I was fortunate enough to be given the opportunity to build the bike so, last Monday, I went over to Main Street Bicycles in Carpentersville, cracked the box open and got down to it. But before I talk about that I have to give some credit to the shop. The boys at MSB have already helped me more than they can imagine and I appreciate it. It is a great shop with a warm, welcoming atmosphere, excellent bikes, and a knowledgeable staff. If you are looking to pick up a new ride or just outfit that Huffy with a Dura-Ace Di2 drivetrain and some Zipps, well, that’s the place to go. (Both of these are options you could easily afford if you set up your very own checking account with First American Bank!)

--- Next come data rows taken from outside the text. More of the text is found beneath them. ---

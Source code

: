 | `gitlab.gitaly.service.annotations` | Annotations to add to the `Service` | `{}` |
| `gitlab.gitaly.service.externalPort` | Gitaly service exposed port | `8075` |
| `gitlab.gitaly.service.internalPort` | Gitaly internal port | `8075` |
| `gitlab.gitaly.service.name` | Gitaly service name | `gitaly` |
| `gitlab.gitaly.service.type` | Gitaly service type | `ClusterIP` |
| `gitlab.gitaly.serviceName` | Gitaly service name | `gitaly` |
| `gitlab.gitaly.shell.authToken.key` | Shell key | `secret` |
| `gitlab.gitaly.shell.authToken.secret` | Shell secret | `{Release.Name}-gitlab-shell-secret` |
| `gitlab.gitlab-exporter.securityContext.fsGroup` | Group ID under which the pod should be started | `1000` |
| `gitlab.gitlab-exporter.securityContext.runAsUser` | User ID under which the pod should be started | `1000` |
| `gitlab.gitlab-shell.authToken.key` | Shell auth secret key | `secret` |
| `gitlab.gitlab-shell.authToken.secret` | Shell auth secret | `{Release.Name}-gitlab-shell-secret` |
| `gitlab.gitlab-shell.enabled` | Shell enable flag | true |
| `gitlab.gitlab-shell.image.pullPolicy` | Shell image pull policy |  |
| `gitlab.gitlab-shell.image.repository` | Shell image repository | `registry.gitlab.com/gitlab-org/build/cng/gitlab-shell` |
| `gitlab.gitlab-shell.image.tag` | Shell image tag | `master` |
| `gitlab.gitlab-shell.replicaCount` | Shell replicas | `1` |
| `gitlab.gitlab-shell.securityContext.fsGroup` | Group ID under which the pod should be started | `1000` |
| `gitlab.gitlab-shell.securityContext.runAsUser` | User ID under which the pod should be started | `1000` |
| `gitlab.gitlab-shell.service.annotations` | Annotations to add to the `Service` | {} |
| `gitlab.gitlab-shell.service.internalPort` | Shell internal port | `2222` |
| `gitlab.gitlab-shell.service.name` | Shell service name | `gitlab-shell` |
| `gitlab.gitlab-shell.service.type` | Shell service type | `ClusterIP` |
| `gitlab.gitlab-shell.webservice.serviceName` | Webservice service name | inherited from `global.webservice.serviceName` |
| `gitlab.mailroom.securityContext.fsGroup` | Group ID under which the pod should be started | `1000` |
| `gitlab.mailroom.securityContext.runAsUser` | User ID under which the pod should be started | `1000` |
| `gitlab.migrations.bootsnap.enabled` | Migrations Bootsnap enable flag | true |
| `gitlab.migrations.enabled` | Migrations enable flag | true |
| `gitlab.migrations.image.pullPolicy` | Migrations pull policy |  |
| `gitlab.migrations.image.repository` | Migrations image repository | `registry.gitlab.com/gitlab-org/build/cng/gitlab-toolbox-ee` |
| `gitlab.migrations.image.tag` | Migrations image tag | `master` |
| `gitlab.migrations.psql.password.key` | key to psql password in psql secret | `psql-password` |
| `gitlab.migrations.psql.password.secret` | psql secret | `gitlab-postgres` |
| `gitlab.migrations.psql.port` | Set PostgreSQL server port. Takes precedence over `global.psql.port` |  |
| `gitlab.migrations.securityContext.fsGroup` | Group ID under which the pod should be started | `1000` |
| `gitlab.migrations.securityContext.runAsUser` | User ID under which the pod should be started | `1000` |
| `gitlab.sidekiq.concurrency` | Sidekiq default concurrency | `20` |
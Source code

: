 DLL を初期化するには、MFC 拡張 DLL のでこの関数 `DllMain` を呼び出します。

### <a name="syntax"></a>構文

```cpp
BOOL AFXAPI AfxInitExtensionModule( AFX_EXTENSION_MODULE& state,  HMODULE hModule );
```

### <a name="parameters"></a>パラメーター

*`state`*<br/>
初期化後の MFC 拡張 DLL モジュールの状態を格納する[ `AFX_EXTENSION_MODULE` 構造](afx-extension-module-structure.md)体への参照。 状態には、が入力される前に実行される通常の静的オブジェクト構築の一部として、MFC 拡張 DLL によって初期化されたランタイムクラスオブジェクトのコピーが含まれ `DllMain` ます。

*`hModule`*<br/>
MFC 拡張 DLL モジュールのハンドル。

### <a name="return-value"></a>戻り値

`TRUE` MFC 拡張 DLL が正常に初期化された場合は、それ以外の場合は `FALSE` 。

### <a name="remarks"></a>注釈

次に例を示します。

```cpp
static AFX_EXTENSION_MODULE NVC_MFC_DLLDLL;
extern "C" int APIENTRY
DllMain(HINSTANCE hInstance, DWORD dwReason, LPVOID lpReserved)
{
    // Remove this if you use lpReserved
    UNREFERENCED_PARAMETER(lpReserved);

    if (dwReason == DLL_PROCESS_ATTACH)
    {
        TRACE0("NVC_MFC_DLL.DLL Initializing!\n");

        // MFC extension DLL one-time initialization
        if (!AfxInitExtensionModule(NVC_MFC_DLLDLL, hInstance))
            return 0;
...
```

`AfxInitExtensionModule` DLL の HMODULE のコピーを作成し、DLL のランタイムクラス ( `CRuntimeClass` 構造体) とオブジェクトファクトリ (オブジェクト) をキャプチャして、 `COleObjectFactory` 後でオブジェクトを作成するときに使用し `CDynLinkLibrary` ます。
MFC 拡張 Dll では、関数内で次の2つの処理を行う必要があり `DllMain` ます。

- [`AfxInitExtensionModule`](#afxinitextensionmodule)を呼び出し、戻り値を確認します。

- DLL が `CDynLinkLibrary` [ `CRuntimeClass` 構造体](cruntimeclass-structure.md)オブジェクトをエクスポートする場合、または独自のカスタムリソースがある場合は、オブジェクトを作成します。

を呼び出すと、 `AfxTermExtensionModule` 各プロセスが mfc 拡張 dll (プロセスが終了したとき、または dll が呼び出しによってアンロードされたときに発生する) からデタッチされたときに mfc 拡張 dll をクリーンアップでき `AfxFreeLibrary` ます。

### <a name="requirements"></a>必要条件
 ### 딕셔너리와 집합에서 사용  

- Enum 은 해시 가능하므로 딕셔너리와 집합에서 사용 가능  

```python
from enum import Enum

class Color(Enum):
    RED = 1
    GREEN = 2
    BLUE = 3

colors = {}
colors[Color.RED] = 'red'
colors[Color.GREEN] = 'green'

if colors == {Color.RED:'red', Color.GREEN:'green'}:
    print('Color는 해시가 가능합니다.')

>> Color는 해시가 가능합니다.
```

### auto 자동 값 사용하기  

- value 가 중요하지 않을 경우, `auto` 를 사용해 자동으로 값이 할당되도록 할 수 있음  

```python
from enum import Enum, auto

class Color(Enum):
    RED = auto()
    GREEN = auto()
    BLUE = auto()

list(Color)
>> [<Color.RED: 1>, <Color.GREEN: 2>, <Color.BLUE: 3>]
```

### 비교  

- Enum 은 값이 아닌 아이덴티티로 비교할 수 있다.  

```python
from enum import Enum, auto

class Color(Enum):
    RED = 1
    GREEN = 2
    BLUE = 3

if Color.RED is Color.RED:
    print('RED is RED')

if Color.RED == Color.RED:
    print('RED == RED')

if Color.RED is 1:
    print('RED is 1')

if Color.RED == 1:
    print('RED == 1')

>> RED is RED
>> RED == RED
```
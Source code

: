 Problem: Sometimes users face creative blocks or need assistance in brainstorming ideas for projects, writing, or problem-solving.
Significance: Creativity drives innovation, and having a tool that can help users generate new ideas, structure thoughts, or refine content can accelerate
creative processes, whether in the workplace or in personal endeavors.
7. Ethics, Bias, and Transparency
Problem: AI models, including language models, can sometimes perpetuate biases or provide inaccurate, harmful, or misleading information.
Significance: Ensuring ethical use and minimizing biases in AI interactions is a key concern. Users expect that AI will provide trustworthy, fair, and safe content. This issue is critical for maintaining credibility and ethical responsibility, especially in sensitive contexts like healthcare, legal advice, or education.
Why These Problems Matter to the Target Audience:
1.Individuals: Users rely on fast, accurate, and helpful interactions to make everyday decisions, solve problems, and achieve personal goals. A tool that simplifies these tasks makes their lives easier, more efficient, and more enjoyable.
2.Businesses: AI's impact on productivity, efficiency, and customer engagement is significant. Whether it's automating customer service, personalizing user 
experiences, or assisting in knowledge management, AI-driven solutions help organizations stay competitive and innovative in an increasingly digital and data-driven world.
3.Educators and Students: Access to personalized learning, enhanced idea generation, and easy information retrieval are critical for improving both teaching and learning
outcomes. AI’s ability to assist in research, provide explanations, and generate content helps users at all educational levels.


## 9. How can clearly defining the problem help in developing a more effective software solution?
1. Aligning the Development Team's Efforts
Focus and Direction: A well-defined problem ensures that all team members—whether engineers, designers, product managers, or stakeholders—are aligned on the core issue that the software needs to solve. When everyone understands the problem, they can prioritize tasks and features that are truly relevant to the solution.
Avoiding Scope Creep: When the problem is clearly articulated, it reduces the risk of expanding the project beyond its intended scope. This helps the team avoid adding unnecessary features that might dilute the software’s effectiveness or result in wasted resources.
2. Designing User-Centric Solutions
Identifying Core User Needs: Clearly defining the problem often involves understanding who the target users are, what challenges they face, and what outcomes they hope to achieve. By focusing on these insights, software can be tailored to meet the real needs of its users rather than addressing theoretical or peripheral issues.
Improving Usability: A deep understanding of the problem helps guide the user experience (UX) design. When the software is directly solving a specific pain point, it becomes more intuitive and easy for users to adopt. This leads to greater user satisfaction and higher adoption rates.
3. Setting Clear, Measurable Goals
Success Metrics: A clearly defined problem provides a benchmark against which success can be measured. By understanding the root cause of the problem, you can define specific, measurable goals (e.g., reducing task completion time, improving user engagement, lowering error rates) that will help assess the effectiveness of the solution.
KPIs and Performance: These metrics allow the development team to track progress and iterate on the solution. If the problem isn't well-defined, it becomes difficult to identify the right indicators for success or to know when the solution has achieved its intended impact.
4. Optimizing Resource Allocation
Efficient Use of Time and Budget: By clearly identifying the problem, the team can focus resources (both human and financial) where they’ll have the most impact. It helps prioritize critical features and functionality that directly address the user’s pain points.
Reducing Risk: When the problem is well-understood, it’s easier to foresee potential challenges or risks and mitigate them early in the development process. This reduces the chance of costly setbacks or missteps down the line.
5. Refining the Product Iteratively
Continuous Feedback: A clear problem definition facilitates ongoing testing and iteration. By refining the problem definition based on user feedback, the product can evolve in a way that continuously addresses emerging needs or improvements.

Alright, onto the bike. I didn’t take too many pictures since you can learn how to assemble a bike anywhere on the internet. That isn’t to say that people don’t still manage to fuck up… but I’ll keep this pretty brief regardless. A special thanks to Pete at the shop for all the help and encouraging mockery.
Surly is the first bike I have unpacked with the fork detached from the frame. That means I had to assemble the headset, measure the steertube overhang, disassemble the headset, chop the overhang off and reassemble the headset again. Since I didn’t photograph any of that process, you can just assume I did it. (I did it!) Otherwise the bike was a pretty typical build. The hubs needed some slight adjustments, the shifting needed a once-over (again, thanks Pete) and the brakes needed to be seated properly. The only other part of the bike that gave me a problem was taping the damn bars. Surly doesn’t loop their shifting cables through the frame like the rest of the civilized world (read “upper class world that can afford to flaunt their Gunnars and the like in front of us peons”), so they come out from underneath the handlebar and, if you do it right, the bar tape. It’s a delicate job and if you botch it, well, all bets are off. People have gotten really hurt because they weren’t careful running their touring cables.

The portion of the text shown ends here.